# Task instructions:
Pick each line containing "find" out of the records.

(Extracted data entries)
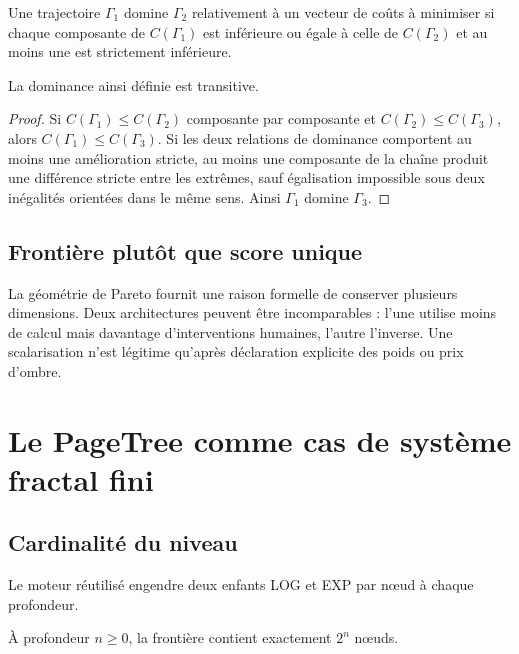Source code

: \begin{definition}[Dominance]
Une trajectoire $\Gamma_1$ domine $\Gamma_2$ relativement à un vecteur de coûts à minimiser si chaque composante de $C(\Gamma_1)$ est inférieure ou égale à celle de $C(\Gamma_2)$ et au moins une est strictement inférieure.
\end{definition}

\begin{proposition}
La dominance ainsi définie est transitive.
\end{proposition}

\begin{proof}
Si $C(\Gamma_1)\leq C(\Gamma_2)$ composante par composante et $C(\Gamma_2)\leq C(\Gamma_3)$, alors $C(\Gamma_1)\leq C(\Gamma_3)$. Si les deux relations de dominance comportent au moins une amélioration stricte, au moins une composante de la chaîne produit une différence stricte entre les extrêmes, sauf égalisation impossible sous deux inégalités orientées dans le même sens. Ainsi $\Gamma_1$ domine $\Gamma_3$.
\end{proof}

\section{Frontière plutôt que score unique}

La géométrie de Pareto fournit une raison formelle de conserver plusieurs dimensions. Deux architectures peuvent être incomparables : l'une utilise moins de calcul mais davantage d'interventions humaines, l'autre l'inverse. Une scalarisation n'est légitime qu'après déclaration explicite des poids ou prix d'ombre.

\chapter{Le PageTree comme cas de système fractal fini}

\section{Cardinalité du niveau}

Le moteur réutilisé engendre deux enfants LOG et EXP par nœud à chaque profondeur.

\begin{proposition}
À profondeur $n\geq0$, la frontière contient exactement $2^n$ nœuds.
\end{proposition}

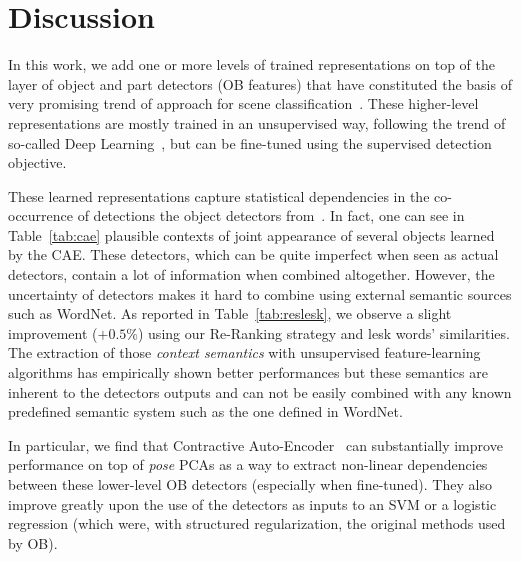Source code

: \documentclass[runningheads,a4paper]{llncs}
\begin{document}
%

\section{Discussion}\label{sec:disc}

In this work, we add one or more levels of trained representations on top of
the layer of object and part detectors (OB features) that have constituted the
basis of very promising trend of approach for scene
classification~\citep{LiJiaLi10}.
%
These higher-level representations are mostly trained in an unsupervised way,
following the trend of so-called Deep
Learning~\citep{Hinton06,Bengio-2009,Jarrett-ICCV2009}, but can be fine-tuned
using the supervised detection objective.
%

These learned representations capture statistical dependencies in the
co-occurrence of detections the object detectors from~\citep{LiJiaLi10}.  In
fact, one can see in Table~\ref{tab:cae} plausible contexts of joint appearance
of several objects learned by the CAE.
%
These detectors, which can be quite imperfect when seen as actual detectors,
contain a lot of information when combined altogether. However, the uncertainty
of detectors makes it hard to combine using external semantic sources such as
WordNet. As reported in Table~\ref{tab:reslesk}, we observe a slight
improvement ($+0.5\%$) using our Re-Ranking strategy and lesk words'
similarities.
%
The extraction of those {\it context semantics} with unsupervised
feature-learning algorithms has empirically shown better performances but these
semantics are inherent to the detectors outputs and can not be easily combined
with any known predefined semantic system such as the one defined in WordNet.

%

In particular, we find that Contractive
Auto-Encoder~\citep{Rifai+al-2011} can substantially improve
performance on top of \textit{pose} PCAs as a way to extract non-linear
dependencies between these lower-level OB detectors (especially when
fine-tuned). They also improve greatly upon the use of the detectors as inputs
to an SVM or a logistic regression (which were, with structured regularization,
the original methods used by OB).
%
\end{document}
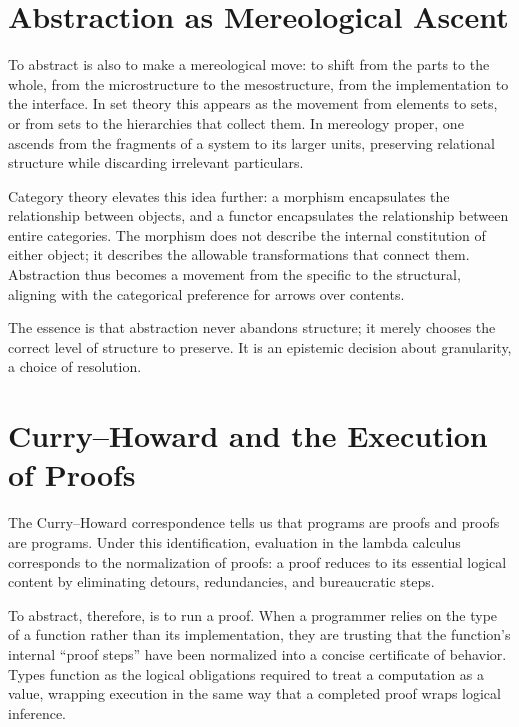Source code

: \documentclass[11pt,letterpaper]{article}
\begin{document}
\section{Abstraction as Mereological Ascent}

To abstract is also to make a mereological move: to shift from the parts to the whole, from the microstructure to the mesostructure, from the implementation to the interface. In set theory this appears as the movement from elements to sets, or from sets to the hierarchies that collect them. In mereology proper, one ascends from the fragments of a system to its larger units, preserving relational structure while discarding irrelevant particulars.

Category theory elevates this idea further: a morphism encapsulates the relationship between objects, and a functor encapsulates the relationship between entire categories. The morphism does not describe the internal constitution of either object; it describes the allowable transformations that connect them. Abstraction thus becomes a movement from the specific to the structural, aligning with the categorical preference for arrows over contents.

The essence is that abstraction never abandons structure; it merely chooses the correct level of structure to preserve. It is an epistemic decision about granularity, a choice of resolution.

\section{Curry--Howard and the Execution of Proofs}

The Curry--Howard correspondence tells us that programs are proofs and proofs are programs. Under this identification, evaluation in the lambda calculus corresponds to the normalization of proofs: a proof reduces to its essential logical content by eliminating detours, redundancies, and bureaucratic steps.

To abstract, therefore, is to run a proof. When a programmer relies on the type of a function rather than its implementation, they are trusting that the function's internal “proof steps” have been normalized into a concise certificate of behavior. Types function as the logical obligations required to treat a computation as a value, wrapping execution in the same way that a completed proof wraps logical inference.
\end{document}
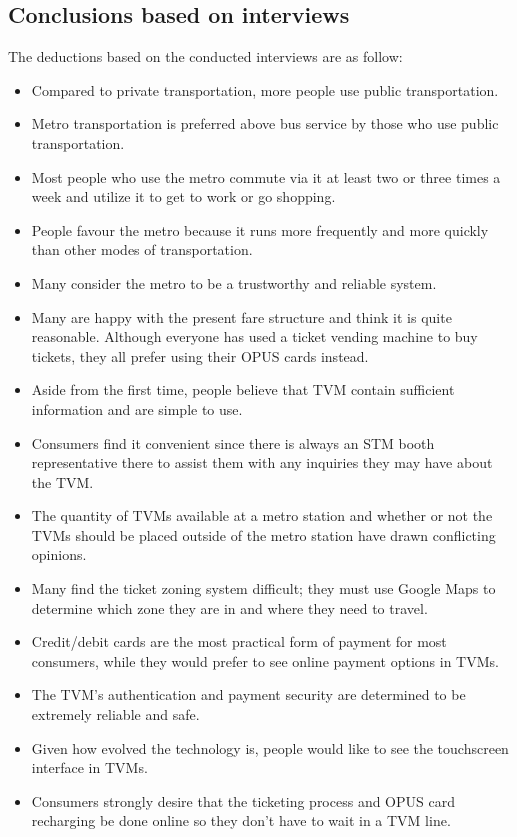 \documentclass[a4paper,12pt]{article}
\begin{document}
\subsection{Conclusions based on interviews}
The deductions based on the conducted interviews are as follow:
\begin{itemize}
    \item Compared to private transportation, more people use public transportation.
    \item Metro transportation is preferred above bus service by those who use public transportation.
    \item Most people who use the metro commute via it at least two or three times a week and utilize it to get to work or go shopping.
    \item People favour the metro because it runs more frequently and more quickly than other modes of transportation.
    \item Many consider the metro to be a trustworthy and reliable system.
    \item Many are happy with the present fare structure and think it is quite reasonable.
    Although everyone has used a ticket vending machine to buy tickets, they all prefer using their OPUS cards instead.
    \item Aside from the first time, people believe that TVM contain sufficient information and are simple to use.
    \item Consumers find it convenient since there is always an STM booth representative there to assist them with any inquiries they may have about the TVM.
    \item The quantity of TVMs available at a metro station and whether or not the TVMs should be placed outside of the metro station have drawn conflicting opinions.
    \item Many find the ticket zoning system difficult; they must use Google Maps to determine which zone they are in and where they need to travel.
    \item Credit/debit cards are the most practical form of payment for most consumers, while they would prefer to see online payment options in TVMs.
    \item The TVM's authentication and payment security are determined to be extremely reliable and safe.
    \item Given how evolved the technology is, people would like to see the touchscreen interface in TVMs.
    \item Consumers strongly desire that the ticketing process and OPUS card recharging be done online so they don't have to wait in a TVM line.

\end{itemize}
\end{document}
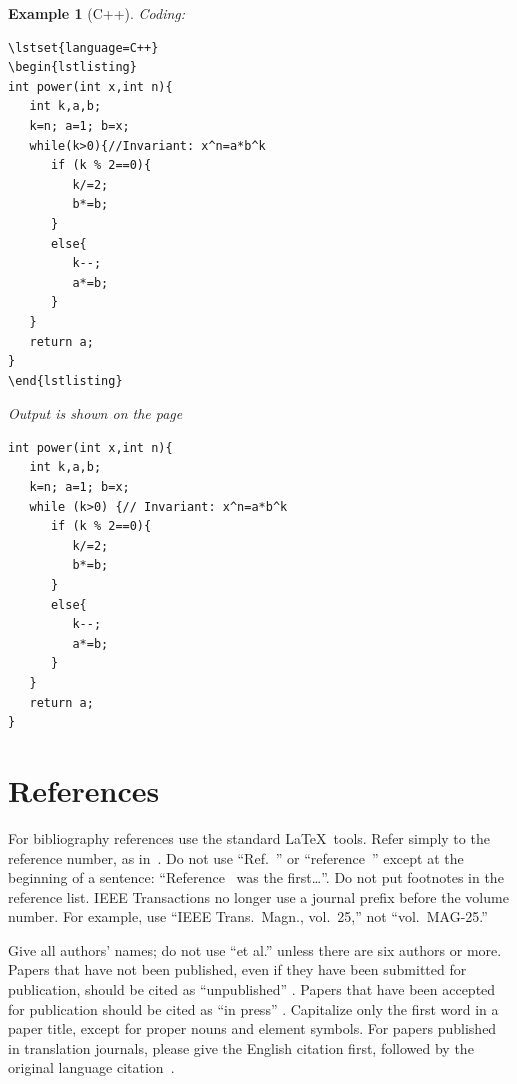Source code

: \documentclass[conference]{IEEEtran}
\newtheorem{example}[remark]{Example}
\begin{document}
\begin{example}[C++]
Coding:
\begin{verbatim}
\lstset{language=C++}
\begin{lstlisting}
int power(int x,int n){
   int k,a,b;
   k=n; a=1; b=x;
   while(k>0){//Invariant: x^n=a*b^k
      if (k % 2==0){
         k/=2;
         b*=b;
      }
      else{
         k--;
         a*=b;
      }
   }
   return a;
}
\end{lstlisting}
\end{verbatim}
Output is shown on the page~\pageref{c++}
\begin{algorithm}[tbp]
\caption{Calculating $x$ to the 
power~$n$ in C++\label{c++}}
\lstset{language=C++}
\begin{lstlisting}
int power(int x,int n){
   int k,a,b;
   k=n; a=1; b=x;
   while (k>0) {// Invariant: x^n=a*b^k
      if (k % 2==0){
         k/=2;
         b*=b;
      }
      else{
         k--;
         a*=b;
      }
   }
   return a;
}
\end{lstlisting}
\end{algorithm}
\end{example}



\section{References}
For bibliography references use the standard \LaTeX\ tools. Refer simply to the reference number, as in~\cite{c3}. Do not use ``Ref.~\cite{c3}'' or ``reference~\cite{c3}'' except at the beginning of a sentence:  ``Reference~\cite{c3} was the first\dots''. Do not put footnotes in the reference list. IEEE Transactions no longer use a journal prefix before the volume number.  For example, use ``IEEE Trans.\ Magn., vol.~25,'' not ``vol.~MAG-25.''

Give all authors' names; do not use ``et al.'' unless there are six authors or more.  Papers that have not been published, even if they have been submitted for publication, should be cited as ``unpublished'' \cite{cu}.  Papers that have been accepted for publication should be cited as ``in press'' \cite{cin}.  Capitalize only the first word in a paper title, except for proper nouns and element symbols.
For papers published in translation journals, please give the English citation first, followed by the original language citation~\cite{ctr}.

\balance
\end{document}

# Result:
In particular, we find that Contractive
    \item Consumers find it convenient since there is always an STM booth representative there to assist them with any inquiries they may have about the TVM.
    \item Many find the ticket zoning system difficult; they must use Google Maps to determine which zone they are in and where they need to travel.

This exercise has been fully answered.